A new system for early warning of coastal flooding has gone into operation in the Fiji islands.
The new platform will help save lives and protect property in low-lying, populated coastal areas among the 330 islands that make up the South Pacific nation.
Fiji is particularly vulnerable to flooding, with the risk from tropical cyclones and dangerous storm surges exacerbated by shallow coastal shelves in the northern portion of the country. Meanwhile Fiji’s southern seaboard is vulnerable to flooding from swell caused by storms formed in the Southern Ocean near Australia and New Zealand.
This vulnerability was made clear in 2016 with the devastation caused by Cyclone Winston, a category 5 storm that killed 44 people, most from drowning, and caused US$1.4 billion in damages.
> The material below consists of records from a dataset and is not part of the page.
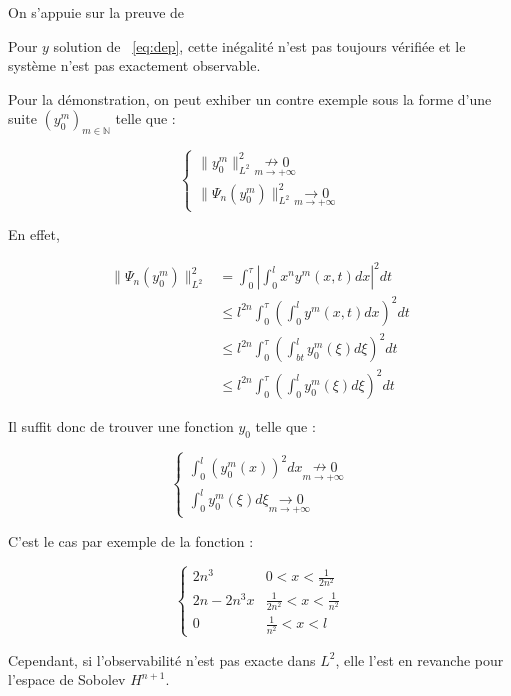 \documentclass[a4paper]{article}
\begin{document}
\begin{preuve}
	On s'appuie sur la preuve de \cite{LBrivadis}
	
Pour $y$ solution de ~\eqref{eq:dep}, cette inégalité n'est pas toujours vérifiée et le système n'est pas exactement observable.

Pour la démonstration, on peut exhiber un contre exemple sous la forme d'une suite $(y_0^m)_{m \in \mathbb{N}}$ telle que :

\[
\begin{cases}
	\|y_0^m\|^2_{L^2} \underset{m\to+\infty}{\nrightarrow 0} \\
	\| \Psi_n (y_0^m)\|_{L^2}^2 \underset{m\to+\infty}{\rightarrow 0}
\end{cases}
\]
	
En effet,

\[ 
\begin{split}
	\| \Psi_n (y_0^m)\|_{L^2}^2  &= \int_0^\tau  |\int_0^l x^n y^m(x,t) dx |^2 dt \\
	                             & \leq l^{2n}  \int_0^\tau (\int_0^l y^m(x,t)dx)^2dt \\
								 & \leq l^{2n} \int_0^\tau (\int_{bt}^l y_0^m(\xi)d\xi)^2dt \\
								 & \leq l^{2n} \int_0^\tau (\int_0^l y_0^m(\xi)d\xi)^2 dt
\end{split}
\]

Il suffit donc de trouver une fonction $y_0$ telle que :

\[
\begin{cases}
	\int_0^l (y_0^m(x))^2 dx \underset{m\to+\infty}{\nrightarrow 0} \\
	\int_0^l y_0^m(\xi)d\xi \underset{m\to+\infty}{\rightarrow 0}
\end{cases}
\]

C'est le cas par exemple de la fonction :

\[
\begin{cases}
	2n^3 & 0 <x < \frac{1}{2n^2}\\
	2n - 2n^3x & \frac{1}{2n^2} <x<\frac{1}{n^2}\\
	0 & \frac{1}{n^2} <x<l
\end{cases}
\]

\end{preuve}

Cependant, si l'observabilité n'est pas exacte dans $L^2$, elle l'est en revanche pour l'espace de Sobolev $H^{n+1}$. 
\end{document}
Experts say Fiji’s flood risk is likely to be made worse by the effects of climate change and the accompanying sea level rises.
Fiji’s new platform was developed in response to Cyclone Evan, a category 4 storm that hit Fiji in 2012, causing flooding and estimated losses of more than US$100 million.
In the aftermath of Evan, the Fiji Meteorological Service (FMS) reached out to the Coastal Inundation Forecasting Demonstration Project (CIFDP), a WMO initiative that offers assistance to countries developing coastal early warning forecasting systems.
The Fiji CIFDP, which was funded by Korea and developed in collaboration with a team of international meteorological experts, has just completed a six-year demonstration phase.
According to the FMS the new system will greatly enhance its ability to offer science-based warnings of coastal inundation along Fiji’s Coral Coast and flood warnings on inland waterways such as the Nadi River.
FMS director Misaeli Funaki said there were also plans to expand the storm surge forecasting system to other Pacific island nations “through WMO’s Regional Specialized Meteorological Centre Nadi.”